Among the top 100 are casino executives, entertainers, professional athletes and billionaire business giants.
And topping them all is an honest-to-God prince -- Prince Jefri Bolkiah, brother to the Sultan of Brunei, to be exact -- whose 16-acre compound in the exclusive Spanish Trail neighborhood used enough water last year to supply 108 average single-family homes.
All alone in second place is Pierre Omidyar, founder of a modest, little Internet startup called eBay. His 33-bedroom mansion on 7 acres at the gateway to Anthem guzzled nearly 13.8 million gallons of water, 5 million more than any other home in Henderson.
Third place belongs to Daniel Greenspun of the Greenspun Media Group, publishers of the Las Vegas Sun. He used 8.8 million gallons of water last year at his 7-acre spread in -- you guessed it -- Green Valley.
In fourth place comes the Las Vegas equivalent of royalty: Frank Fertitta III, chairman and chief executive officer of Station Casinos. His verdant estate on Badlands Golf Course in Summerlin soaked up more than 8.3 million gallons of water, roughly 111 gallons for every square foot of property.
The average valley home uses about 29 gallons of water per square foot.
The average farm in Southern Arizona uses about 46 gallons per square foot to grow high-yield alfalfa.
To get a sense of just how exclusive the list is, consider this: singer Celine Dion, comedian Jerry Lewis, and baseball great Greg Maddux finished just out of the top 100.
Tops among entertainers is Encore headliner Danny Gans. The so-called "man of many voices" used many thousands of gallons of water -- 7.9 million, actually -- to keep his 21/2 acres in MacDonald Ranch looking green in 2008. That was good enough for fifth on the valleywide list and third among Henderson residents.
At No. 47: boxer Floyd Mayweather Jr. At No. 96: boxing promoter Don King.
Fred Segal, namesake of the iconic Los Angeles-area boutiques, checks in at No. 44.
The rest of the wet 100 is peppered with opulent addresses and the names of well-known Nevada families. There is a Mack, as in Thomas & Mack Center, and a Cashman, as in Cashman Field. There is a Binion.
Strip club mogul Jack Galardi appears at No. 34. Strip casino mogul Sheldon Adelson shows up at No. 79, with a second address just outside the top 100.
The only individual whose name appears on the top 100 list more than once is William S. Kelly. He owns almost an entire city block on the west side that is served by four separate water meters, two of which made the rankings at Nos. 7 and 94 and a third that wound up at No. 107. (If you're interested, Kelly's property is on the market for $21 million.)
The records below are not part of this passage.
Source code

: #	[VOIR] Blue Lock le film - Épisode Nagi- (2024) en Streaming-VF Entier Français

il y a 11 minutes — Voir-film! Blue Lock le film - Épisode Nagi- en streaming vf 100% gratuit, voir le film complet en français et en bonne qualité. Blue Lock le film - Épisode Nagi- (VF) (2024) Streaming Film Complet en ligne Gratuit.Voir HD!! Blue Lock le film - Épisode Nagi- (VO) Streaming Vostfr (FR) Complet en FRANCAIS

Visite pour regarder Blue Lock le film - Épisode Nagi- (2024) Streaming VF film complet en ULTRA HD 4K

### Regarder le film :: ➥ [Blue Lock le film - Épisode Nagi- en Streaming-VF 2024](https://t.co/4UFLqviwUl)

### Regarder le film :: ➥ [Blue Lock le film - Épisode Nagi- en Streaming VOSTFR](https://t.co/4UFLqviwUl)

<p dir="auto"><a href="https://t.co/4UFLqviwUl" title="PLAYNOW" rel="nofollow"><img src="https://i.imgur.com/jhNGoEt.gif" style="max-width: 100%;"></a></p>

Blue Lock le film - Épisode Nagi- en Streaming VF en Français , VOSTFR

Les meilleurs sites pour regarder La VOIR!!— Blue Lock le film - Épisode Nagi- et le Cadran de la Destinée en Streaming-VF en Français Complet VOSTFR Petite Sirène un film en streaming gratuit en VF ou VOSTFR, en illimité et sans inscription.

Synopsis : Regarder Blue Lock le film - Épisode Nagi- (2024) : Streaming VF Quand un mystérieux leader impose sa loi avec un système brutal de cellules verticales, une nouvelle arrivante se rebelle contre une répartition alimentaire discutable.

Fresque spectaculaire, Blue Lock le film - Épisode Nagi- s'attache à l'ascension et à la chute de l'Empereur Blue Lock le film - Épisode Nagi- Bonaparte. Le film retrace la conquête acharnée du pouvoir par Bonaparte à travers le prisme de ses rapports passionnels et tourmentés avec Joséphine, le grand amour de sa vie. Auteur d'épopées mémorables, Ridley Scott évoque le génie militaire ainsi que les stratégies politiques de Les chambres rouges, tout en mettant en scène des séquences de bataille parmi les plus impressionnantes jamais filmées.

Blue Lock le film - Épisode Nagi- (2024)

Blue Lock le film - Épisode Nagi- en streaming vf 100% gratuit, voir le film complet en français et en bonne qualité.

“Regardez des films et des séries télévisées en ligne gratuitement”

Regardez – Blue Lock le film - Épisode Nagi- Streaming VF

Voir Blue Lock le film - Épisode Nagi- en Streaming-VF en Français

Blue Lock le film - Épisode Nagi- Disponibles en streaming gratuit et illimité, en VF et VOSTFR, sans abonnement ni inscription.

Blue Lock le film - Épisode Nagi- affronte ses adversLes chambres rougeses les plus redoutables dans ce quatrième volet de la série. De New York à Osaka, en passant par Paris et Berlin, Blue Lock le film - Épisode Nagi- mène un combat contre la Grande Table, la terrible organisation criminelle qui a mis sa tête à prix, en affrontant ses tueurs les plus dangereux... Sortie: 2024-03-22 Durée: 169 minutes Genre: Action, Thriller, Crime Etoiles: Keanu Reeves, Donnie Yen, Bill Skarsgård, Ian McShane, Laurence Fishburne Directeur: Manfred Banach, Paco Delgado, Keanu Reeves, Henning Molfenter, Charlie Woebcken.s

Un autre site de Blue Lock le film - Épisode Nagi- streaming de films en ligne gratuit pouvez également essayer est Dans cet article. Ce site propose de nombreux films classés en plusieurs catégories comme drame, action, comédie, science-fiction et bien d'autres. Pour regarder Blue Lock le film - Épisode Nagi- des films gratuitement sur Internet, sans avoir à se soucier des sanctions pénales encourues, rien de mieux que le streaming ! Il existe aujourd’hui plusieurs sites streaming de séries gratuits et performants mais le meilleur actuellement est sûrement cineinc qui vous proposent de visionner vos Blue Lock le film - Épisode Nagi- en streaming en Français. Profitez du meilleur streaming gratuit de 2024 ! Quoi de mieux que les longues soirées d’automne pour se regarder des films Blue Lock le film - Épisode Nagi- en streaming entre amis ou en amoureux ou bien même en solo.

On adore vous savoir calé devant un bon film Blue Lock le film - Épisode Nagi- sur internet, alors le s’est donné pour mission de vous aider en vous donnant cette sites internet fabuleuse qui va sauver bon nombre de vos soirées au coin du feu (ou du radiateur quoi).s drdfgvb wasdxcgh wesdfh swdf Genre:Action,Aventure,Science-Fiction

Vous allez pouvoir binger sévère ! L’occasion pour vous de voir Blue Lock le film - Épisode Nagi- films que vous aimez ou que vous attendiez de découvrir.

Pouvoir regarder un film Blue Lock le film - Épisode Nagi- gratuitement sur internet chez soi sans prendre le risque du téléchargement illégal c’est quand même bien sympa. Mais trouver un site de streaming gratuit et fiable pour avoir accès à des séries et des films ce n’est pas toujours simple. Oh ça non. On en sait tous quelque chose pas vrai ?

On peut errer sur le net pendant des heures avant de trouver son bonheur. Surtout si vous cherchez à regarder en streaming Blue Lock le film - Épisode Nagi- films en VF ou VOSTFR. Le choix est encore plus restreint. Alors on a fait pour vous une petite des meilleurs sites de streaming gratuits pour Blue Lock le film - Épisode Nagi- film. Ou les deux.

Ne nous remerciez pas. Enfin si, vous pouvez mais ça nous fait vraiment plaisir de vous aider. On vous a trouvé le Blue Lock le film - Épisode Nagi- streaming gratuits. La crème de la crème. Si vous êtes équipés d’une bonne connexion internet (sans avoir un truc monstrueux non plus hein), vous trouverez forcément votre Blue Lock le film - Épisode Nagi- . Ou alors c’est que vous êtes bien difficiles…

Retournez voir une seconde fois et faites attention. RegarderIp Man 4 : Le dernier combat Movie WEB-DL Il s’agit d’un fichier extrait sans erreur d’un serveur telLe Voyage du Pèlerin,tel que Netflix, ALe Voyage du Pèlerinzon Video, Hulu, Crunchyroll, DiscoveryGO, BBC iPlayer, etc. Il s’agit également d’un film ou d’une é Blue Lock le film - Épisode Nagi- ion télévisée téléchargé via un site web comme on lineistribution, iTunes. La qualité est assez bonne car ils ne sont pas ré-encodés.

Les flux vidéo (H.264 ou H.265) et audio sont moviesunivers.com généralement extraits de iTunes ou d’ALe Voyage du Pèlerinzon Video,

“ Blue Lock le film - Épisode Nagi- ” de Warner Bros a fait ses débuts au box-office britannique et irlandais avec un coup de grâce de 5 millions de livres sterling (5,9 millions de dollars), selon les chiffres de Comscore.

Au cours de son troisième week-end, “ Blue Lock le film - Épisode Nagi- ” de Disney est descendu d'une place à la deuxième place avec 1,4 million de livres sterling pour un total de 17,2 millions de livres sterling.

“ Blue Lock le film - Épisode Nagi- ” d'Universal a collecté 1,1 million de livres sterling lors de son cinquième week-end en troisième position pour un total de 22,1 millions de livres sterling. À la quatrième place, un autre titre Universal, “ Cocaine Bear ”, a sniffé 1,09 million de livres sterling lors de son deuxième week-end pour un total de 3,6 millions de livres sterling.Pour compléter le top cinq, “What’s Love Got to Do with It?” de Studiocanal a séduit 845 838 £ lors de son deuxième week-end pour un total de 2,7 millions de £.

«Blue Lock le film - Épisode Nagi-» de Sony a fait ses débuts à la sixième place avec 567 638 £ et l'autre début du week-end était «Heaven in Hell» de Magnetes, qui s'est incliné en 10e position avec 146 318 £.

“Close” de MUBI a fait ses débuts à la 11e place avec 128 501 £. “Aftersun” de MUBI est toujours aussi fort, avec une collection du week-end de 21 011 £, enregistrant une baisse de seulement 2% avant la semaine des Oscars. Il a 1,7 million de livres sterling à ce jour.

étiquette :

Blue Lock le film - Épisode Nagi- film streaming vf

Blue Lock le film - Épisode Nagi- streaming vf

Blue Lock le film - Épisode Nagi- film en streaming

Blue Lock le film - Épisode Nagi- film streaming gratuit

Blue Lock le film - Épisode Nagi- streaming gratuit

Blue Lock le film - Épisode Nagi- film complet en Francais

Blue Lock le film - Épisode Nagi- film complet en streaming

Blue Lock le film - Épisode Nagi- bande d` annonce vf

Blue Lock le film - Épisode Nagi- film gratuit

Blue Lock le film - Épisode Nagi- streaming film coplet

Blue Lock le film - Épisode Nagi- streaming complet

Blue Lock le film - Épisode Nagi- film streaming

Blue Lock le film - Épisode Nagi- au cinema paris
Casino owner Steve Wynn's name doesn't appear on the list, but some of his property apparently does.
In 2007, Wynn reportedly began assembling residential lots in the tree-lined enclave of old Vegas wealth near Alta and Rancho drives, 12 lots in all totaling almost 13 acres.
County records still list the property in the name of a private trust, but Wynn is said to be building a mansion there.
Depending on how much landscaping is involved, not to mention all the bathrooms and swimming pools, the address could move up from its current spot at No. 15.
In 2002, the same property ranked as the third largest residential water user in Las Vegas.
The only Wynn who appears by name on the 2008 list is Kenneth Wynn, Steve's brother, with the 20th spot.
Other past and present casino exec in the top 100: former Mirage executive Barry Shier (sixth); former New Frontier chief Phil Ruffin, now owner of Treasure Island (16th); former Mandalay Bay CEO Clyde T. Turner (55th); William Weidner, recently resigned president of Las Vegas Sands (70th); MGM Mirage executive Richard Strum (78th); and former Aladdin owner Jack Sommer (90th).
Most of the homes are right where you'd expect them to be: clustered in the valley's most exclusive neighborhoods and wealthiest ZIP codes.
The eighth and ninth largest water users, Steven Weiss and Nancy Walton Laurie of Wal-Mart Walton fame, live next door to each other in MacDonald Ranch.
Four Summerlin homes in the top 36 are strung along the same quarter-mile stretch of Enclave Court like emeralds on a necklace, including two places side by side: Barry Shier's sixth-ranked property and Jerry Herbst's 10th ranked property.
Less than a half-mile away, near the southern end of the TPC at Summerlin golf course, five of the top 100 water users lie within a well-struck driver of each other.
But the wettest street in the Las Vegas Valley just might be Kings Gate Court, on Badlands Golf Course. The cul-de-sac two-tenths of a mile long has seven homes, and all are on the list, including the Fertittas' fourth-ranked address and four others in the top 31.
"Obviously, it's not against the law to use too much water," said Doug Bennett, conservation manager for the Southern Nevada Water Authority. "You get a bill with a pricing message built into it. Some people are more sensitive to that message than others."
Rich people can afford to use more water, so they often do. Research and conventional wisdom back that up.
Take Prince Jefri. In May, the water district raised its rates by about 30 percent for high-volume users like him. He responded by increasing his water use by almost 2.8 million gallons over the previous year. As a result, he ended up paying $61,836 for water in 2008, $16,472 more than he did in 2007.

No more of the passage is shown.